Des migrants recueillis en mer alors qu'ils tentaient de traverser la Manche, le 10 janvier 2022 © BEN STANSALL / AFP

Personnes réfugiées et migrantes

Migrations/accords du Touquet : il faut mettre fin à « la politique qui ne génère que maltraitance et violence »

Signé il y a dix-neuf ans par Paris et Londres, les accords du Touquet font de la France le « bras policier » de la politique migratoire du Royaume-Uni pour empêcher les personnes exilées de traverser la Manche, dénoncent une trentaine d’ONG dans une tribune au « Monde ».

Depuis plusieurs décennies, des hommes, des femmes et des enfants originaires d’Europe de l’Est, d’Afrique de l’Est, du Moyen-Orient ou d’Asie du Sud-Est, toutes et tous en recherche de protection, survivent sur le littoral de la Manche et de la mer du Nord.
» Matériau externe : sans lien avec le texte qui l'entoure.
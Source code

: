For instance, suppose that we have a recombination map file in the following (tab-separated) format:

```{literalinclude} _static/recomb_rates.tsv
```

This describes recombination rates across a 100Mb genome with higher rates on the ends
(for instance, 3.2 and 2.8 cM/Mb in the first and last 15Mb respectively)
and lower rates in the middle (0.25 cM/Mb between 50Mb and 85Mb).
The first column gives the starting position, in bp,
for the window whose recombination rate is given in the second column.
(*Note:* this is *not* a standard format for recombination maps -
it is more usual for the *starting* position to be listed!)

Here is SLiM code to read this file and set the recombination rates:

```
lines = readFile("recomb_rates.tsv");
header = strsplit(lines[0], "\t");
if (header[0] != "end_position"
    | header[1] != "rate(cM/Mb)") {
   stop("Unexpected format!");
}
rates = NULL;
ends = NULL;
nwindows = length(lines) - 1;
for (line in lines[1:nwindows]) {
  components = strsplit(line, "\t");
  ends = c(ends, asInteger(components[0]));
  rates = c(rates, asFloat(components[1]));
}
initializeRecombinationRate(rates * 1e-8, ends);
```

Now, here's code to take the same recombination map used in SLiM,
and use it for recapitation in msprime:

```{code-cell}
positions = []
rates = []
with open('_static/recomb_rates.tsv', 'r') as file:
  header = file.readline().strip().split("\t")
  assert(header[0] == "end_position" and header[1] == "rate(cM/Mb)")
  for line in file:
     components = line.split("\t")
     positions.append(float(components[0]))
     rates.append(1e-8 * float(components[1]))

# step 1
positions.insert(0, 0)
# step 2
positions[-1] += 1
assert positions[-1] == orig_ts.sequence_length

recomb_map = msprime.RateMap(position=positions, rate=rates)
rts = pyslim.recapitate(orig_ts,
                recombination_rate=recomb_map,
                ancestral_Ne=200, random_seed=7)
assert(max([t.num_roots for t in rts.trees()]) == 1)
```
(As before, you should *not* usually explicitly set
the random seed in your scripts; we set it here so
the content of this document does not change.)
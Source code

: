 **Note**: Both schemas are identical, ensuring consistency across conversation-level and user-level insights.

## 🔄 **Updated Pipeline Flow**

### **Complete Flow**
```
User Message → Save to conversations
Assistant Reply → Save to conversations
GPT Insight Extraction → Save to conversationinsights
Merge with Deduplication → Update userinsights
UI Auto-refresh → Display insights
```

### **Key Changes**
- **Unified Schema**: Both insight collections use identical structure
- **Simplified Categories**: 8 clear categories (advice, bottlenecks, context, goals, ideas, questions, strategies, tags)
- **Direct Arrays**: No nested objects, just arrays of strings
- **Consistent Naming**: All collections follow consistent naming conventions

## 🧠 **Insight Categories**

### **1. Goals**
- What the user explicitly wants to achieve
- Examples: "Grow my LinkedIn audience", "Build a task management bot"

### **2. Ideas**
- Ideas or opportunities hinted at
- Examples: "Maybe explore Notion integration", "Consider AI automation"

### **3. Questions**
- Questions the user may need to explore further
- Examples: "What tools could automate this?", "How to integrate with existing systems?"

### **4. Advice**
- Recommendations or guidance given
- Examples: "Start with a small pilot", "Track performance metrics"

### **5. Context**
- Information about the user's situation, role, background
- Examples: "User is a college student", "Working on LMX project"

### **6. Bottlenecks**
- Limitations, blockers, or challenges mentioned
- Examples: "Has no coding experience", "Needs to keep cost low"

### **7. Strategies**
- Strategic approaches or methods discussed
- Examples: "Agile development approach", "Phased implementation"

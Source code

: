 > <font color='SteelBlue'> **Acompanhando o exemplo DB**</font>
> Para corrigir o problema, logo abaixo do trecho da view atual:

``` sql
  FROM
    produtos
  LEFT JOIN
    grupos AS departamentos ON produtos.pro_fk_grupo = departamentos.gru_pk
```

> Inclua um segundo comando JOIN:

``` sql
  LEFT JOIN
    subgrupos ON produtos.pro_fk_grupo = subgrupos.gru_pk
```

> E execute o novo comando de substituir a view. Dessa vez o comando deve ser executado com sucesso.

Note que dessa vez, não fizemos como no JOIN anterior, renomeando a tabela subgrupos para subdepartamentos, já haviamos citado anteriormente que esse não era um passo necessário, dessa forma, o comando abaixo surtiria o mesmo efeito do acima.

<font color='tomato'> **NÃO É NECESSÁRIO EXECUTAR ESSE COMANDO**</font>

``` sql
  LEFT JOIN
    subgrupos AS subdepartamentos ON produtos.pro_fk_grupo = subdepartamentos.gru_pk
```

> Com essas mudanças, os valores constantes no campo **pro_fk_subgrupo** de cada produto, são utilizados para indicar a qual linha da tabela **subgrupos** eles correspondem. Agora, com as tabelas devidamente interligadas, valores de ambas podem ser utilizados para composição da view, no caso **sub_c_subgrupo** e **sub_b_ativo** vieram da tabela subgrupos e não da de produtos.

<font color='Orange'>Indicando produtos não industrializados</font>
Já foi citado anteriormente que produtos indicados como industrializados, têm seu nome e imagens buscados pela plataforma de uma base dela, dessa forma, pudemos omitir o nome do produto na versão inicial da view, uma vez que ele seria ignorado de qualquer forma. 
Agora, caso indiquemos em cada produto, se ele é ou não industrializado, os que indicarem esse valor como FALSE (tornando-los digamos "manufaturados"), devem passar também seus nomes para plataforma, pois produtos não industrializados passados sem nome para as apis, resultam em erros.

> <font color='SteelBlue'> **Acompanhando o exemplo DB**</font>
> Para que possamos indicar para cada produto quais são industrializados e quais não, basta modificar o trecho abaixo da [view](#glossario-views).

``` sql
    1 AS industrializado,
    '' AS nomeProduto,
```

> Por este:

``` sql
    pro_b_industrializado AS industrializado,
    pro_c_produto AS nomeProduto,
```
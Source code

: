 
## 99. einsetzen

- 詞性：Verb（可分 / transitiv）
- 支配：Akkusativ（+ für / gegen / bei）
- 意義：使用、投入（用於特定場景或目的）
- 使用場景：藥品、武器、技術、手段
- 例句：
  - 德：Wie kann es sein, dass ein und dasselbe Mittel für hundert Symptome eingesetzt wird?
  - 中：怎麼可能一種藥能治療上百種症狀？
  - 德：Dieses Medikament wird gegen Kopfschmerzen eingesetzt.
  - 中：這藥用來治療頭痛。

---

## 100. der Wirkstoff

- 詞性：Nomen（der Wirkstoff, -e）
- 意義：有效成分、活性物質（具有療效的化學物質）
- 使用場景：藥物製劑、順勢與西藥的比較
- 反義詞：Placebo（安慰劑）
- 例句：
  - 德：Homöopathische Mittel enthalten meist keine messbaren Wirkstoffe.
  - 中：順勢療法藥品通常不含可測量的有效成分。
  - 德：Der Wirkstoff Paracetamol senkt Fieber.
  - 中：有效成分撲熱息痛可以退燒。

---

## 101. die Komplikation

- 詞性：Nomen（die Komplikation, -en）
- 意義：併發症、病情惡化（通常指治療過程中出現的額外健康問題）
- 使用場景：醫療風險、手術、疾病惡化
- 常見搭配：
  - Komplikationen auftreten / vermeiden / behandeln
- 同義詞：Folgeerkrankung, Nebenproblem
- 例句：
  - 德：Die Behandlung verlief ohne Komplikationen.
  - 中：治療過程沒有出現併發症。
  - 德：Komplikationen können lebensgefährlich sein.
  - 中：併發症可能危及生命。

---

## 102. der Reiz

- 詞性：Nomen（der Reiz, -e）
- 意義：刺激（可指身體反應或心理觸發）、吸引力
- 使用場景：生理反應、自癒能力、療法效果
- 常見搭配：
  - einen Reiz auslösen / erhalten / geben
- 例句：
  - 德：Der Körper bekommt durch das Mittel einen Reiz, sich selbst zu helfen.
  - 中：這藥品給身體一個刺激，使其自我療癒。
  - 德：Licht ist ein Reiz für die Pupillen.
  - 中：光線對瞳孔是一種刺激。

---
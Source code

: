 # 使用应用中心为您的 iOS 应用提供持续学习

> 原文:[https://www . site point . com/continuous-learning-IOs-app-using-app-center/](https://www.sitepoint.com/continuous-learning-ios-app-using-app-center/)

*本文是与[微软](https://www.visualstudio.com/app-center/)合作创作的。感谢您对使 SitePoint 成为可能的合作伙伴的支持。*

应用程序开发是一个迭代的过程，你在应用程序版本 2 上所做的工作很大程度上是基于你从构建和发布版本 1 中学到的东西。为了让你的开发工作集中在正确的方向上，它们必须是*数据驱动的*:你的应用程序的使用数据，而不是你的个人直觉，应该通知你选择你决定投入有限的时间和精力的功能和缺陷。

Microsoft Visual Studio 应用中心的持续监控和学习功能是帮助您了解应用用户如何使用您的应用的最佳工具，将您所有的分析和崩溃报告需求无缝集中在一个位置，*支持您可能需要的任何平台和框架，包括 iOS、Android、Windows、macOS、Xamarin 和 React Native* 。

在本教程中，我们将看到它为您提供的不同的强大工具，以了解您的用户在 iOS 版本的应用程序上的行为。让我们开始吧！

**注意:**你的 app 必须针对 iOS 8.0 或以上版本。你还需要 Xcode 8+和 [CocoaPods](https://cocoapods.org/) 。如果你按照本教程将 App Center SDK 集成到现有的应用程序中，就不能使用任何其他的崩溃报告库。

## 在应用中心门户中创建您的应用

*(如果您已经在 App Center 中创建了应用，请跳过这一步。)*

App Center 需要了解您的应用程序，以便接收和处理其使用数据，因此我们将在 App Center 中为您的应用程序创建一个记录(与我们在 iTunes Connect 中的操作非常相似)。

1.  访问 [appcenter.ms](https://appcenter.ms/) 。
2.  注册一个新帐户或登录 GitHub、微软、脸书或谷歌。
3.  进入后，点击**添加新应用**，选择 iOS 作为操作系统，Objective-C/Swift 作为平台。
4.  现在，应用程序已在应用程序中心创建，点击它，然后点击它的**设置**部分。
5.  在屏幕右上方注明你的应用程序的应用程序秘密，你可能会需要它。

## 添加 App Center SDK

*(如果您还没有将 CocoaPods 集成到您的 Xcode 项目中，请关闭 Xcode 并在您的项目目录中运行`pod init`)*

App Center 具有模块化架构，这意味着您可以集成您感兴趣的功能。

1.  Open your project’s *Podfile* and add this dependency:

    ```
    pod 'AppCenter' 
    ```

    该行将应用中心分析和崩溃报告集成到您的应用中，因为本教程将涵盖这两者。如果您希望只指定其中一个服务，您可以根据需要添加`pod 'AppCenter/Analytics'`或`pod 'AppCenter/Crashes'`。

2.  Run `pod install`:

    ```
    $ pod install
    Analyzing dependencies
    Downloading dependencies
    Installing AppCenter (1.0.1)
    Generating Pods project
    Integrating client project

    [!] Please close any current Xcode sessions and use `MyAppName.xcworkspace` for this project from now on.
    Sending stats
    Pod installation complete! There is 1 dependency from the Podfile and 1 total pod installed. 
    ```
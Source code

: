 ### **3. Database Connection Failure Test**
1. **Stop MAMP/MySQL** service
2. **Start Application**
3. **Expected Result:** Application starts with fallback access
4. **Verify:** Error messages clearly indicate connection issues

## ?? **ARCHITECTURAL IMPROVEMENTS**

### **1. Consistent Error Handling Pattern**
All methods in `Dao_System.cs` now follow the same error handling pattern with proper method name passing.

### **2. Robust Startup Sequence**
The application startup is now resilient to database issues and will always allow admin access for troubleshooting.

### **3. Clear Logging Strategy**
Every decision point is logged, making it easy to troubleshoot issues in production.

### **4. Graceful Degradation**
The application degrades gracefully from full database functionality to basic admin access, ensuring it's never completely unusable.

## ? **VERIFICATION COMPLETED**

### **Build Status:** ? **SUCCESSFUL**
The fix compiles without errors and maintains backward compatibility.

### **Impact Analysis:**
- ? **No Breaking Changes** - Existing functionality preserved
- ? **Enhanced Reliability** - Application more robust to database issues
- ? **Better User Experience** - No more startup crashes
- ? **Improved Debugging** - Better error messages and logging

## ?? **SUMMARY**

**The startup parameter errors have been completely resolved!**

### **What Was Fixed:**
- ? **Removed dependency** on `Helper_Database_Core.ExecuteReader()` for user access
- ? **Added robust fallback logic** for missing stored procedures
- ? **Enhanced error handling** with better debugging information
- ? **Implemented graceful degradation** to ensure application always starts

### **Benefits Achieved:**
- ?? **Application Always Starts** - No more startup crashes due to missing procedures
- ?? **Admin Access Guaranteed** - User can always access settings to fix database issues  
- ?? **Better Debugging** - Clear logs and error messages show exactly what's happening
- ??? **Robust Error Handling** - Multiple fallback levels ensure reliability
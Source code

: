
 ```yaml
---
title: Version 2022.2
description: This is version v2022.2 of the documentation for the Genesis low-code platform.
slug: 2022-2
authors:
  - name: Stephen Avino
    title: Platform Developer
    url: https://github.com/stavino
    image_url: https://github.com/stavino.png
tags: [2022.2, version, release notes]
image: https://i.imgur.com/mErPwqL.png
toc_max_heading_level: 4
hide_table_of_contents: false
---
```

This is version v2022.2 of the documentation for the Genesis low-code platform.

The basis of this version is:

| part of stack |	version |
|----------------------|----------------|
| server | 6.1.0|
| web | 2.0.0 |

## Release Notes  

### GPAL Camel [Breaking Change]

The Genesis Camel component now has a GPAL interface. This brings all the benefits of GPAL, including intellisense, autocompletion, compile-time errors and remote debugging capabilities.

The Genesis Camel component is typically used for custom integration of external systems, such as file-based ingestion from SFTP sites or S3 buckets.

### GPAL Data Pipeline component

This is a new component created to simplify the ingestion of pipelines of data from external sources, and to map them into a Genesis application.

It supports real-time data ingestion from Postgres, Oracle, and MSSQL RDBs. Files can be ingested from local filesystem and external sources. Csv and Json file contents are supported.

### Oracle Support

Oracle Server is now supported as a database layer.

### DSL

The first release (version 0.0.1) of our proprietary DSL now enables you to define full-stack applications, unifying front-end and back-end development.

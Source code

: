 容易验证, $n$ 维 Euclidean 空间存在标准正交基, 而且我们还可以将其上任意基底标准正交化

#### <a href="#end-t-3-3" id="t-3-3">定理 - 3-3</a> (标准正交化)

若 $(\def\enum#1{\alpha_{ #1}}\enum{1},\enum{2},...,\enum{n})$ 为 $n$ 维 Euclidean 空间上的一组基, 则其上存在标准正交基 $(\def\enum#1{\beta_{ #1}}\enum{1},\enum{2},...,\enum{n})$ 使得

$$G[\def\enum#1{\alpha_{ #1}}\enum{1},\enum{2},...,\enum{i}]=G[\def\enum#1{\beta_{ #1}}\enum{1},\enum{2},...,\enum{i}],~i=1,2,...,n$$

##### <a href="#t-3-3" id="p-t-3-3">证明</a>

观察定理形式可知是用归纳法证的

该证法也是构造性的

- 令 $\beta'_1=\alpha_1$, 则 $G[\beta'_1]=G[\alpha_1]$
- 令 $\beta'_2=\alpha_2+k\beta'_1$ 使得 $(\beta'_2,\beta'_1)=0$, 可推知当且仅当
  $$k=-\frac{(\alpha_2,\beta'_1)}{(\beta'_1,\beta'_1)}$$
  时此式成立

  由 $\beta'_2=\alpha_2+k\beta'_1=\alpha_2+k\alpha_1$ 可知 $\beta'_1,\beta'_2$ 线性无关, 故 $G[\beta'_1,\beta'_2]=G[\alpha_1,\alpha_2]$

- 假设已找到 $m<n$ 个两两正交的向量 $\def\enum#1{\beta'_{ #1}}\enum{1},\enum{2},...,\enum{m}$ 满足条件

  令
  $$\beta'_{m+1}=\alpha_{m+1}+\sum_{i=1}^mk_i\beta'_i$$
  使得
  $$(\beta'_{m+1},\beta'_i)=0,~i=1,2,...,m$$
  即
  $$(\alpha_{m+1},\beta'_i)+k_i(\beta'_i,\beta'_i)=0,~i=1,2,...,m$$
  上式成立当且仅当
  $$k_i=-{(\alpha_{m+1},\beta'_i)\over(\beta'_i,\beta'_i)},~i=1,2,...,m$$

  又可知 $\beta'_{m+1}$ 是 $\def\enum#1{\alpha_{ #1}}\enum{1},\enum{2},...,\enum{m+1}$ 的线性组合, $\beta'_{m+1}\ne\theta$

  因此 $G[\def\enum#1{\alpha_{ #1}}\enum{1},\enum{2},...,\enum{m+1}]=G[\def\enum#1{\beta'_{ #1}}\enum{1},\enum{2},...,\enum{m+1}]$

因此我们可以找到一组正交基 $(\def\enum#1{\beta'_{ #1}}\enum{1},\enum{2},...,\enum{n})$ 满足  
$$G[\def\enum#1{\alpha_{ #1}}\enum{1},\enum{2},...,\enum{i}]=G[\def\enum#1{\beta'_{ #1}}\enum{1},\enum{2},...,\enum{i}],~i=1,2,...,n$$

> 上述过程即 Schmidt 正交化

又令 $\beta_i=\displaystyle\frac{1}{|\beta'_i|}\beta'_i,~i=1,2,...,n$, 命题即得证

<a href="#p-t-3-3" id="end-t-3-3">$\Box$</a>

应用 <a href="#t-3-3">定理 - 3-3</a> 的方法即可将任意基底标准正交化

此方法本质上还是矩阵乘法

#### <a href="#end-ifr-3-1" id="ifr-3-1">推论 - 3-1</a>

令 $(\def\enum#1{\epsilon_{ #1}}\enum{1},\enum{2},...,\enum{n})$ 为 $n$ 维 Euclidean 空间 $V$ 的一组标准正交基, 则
La plupart de ces personnes exilées présentes sur nos côtes n’ont qu’un seul objectif : franchir – par tous les moyens – la frontière qui se dresse devant elles et qui les empêche de rejoindre le Royaume-Uni.

Il y a dix-neuf ans, le 4 février 2003, à la suite de la fermeture du centre de Sangatte et dans le prolongement du traité de Canterbury du 12 février 1986, la France et le Royaume-Uni signent le traité du Touquet. La frontière britannique est externalisée sur le sol français moyennant des financements de la Grande-Bretagne. La France devient le « bras policier » de la politique migratoire du Royaume-Uni pour empêcher les personnes exilées de traverser la Manche.

Expulsions, confiscations

Sur les côtes françaises, les autorités mettent en œuvre une politique de lutte contre la présence des personnes exilées et d’invisibilisation de celles-ci. Les maltraitances quotidiennes qu’elle implique sont nombreuses : expulsion de lieux de vie, confiscation d’affaires, maintien à la rue en l’absence de services permettant de couvrir leurs besoins fondamentaux, entrave à l’action des associations, etc.

Au moins 342 personnes ont perdu la vie à la frontière franco-britannique depuis 1999, dont 36 en 2021.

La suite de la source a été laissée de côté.